Biomimetic characterization reveals enhancement of hydroxyapatite formation by fluid flow in gellan gum and bioactive glass composite scaffolds

Abstract

This study presents production and biomimetic characterization of macroporous composite scaffolds based on gellan gum and nanoparticulate bioactive glass (GG-BAG) under conditions relevant for bone tissue engineering. Formation of hydroxyapatite (HAp) within the scaffolds was investigated in the simulated body fluid (SBF) during 14 days in two biomimetic bioreactors: perfusion bioreactor (1.1 ml/min SBF flowrate) and a bioreactor with coupled dynamic compression and SBF perfusion (5% strain, 0.68 Hz, 1 h on/1 h off, 1.1 ml/min SBF flowrate). HAp formation was evaluated by scanning electron microscopy (FE-SEM), energy dispersive X-ray (EDS) analysis, Fourier transform infrared spectroscopy (FTIR), and X-ray powder diffraction (XRPD).
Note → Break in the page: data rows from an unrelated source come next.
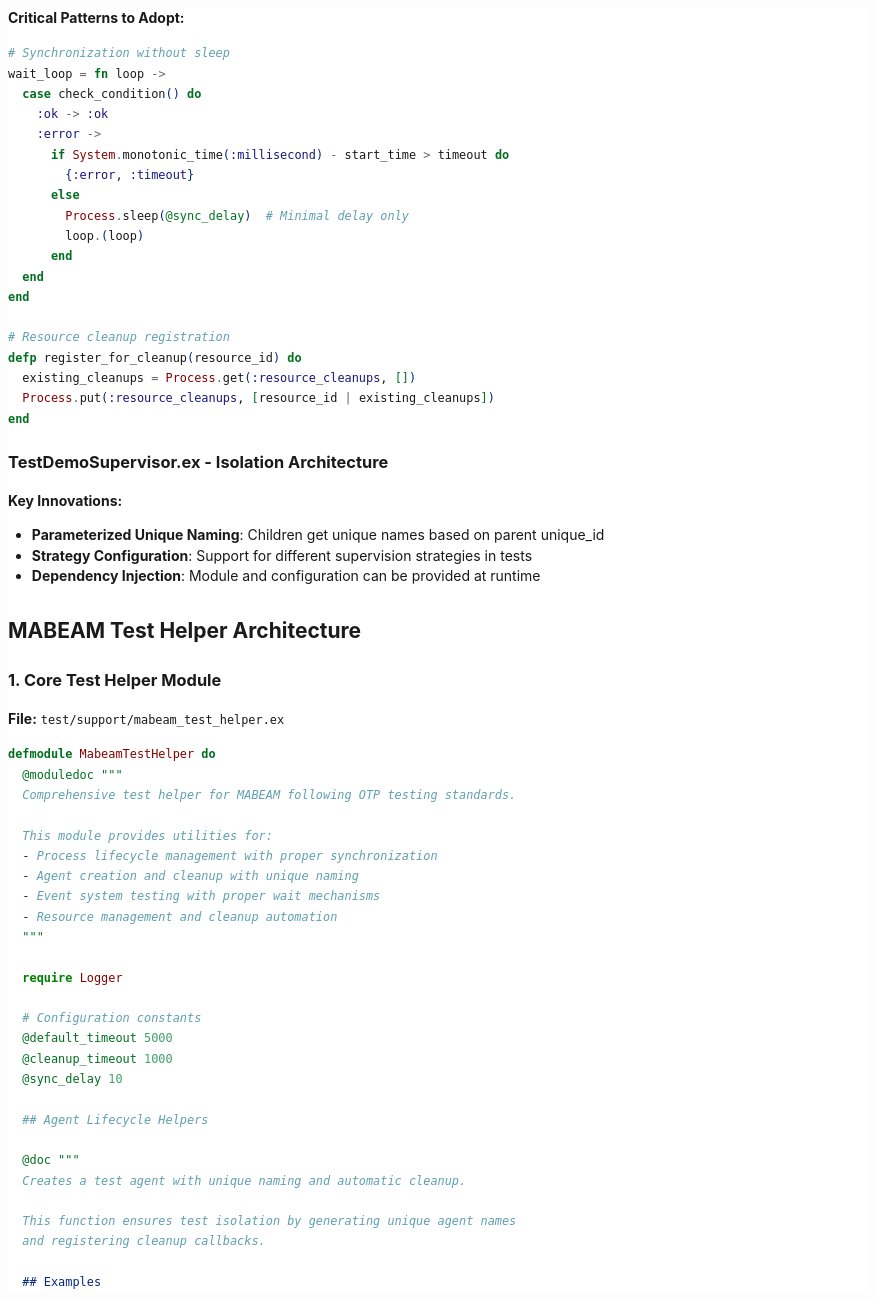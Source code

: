 **Critical Patterns to Adopt:**
```elixir
# Synchronization without sleep
wait_loop = fn loop ->
  case check_condition() do
    :ok -> :ok
    :error ->
      if System.monotonic_time(:millisecond) - start_time > timeout do
        {:error, :timeout}
      else
        Process.sleep(@sync_delay)  # Minimal delay only
        loop.(loop)
      end
  end
end

# Resource cleanup registration
defp register_for_cleanup(resource_id) do
  existing_cleanups = Process.get(:resource_cleanups, [])
  Process.put(:resource_cleanups, [resource_id | existing_cleanups])
end
```

### TestDemoSupervisor.ex - Isolation Architecture

**Key Innovations:**
- **Parameterized Unique Naming**: Children get unique names based on parent unique_id
- **Strategy Configuration**: Support for different supervision strategies in tests
- **Dependency Injection**: Module and configuration can be provided at runtime

## MABEAM Test Helper Architecture

### 1. Core Test Helper Module

**File:** `test/support/mabeam_test_helper.ex`

```elixir
defmodule MabeamTestHelper do
  @moduledoc """
  Comprehensive test helper for MABEAM following OTP testing standards.
  
  This module provides utilities for:
  - Process lifecycle management with proper synchronization
  - Agent creation and cleanup with unique naming
  - Event system testing with proper wait mechanisms
  - Resource management and cleanup automation
  """
  
  require Logger
  
  # Configuration constants
  @default_timeout 5000
  @cleanup_timeout 1000
  @sync_delay 10
  
  ## Agent Lifecycle Helpers
  
  @doc """
  Creates a test agent with unique naming and automatic cleanup.
  
  This function ensures test isolation by generating unique agent names
  and registering cleanup callbacks.
  
  ## Examples
```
The superficial SBF velocity of 100 mu m/s in perfusion bioreactors induced the formation of abundant cauliflower-like HAp crystals throughout the scaffold interior and flake-like crystals on external surfaces resulting in improved mechanical properties as compared to the initial scaffolds. The obtained results indicate potentials of macro-porous GG-BAG scaffolds in conjunction with perfusion bioreactors for bone tissue engineering demonstrating high bioactivity suited for cultures of osteogenic cells.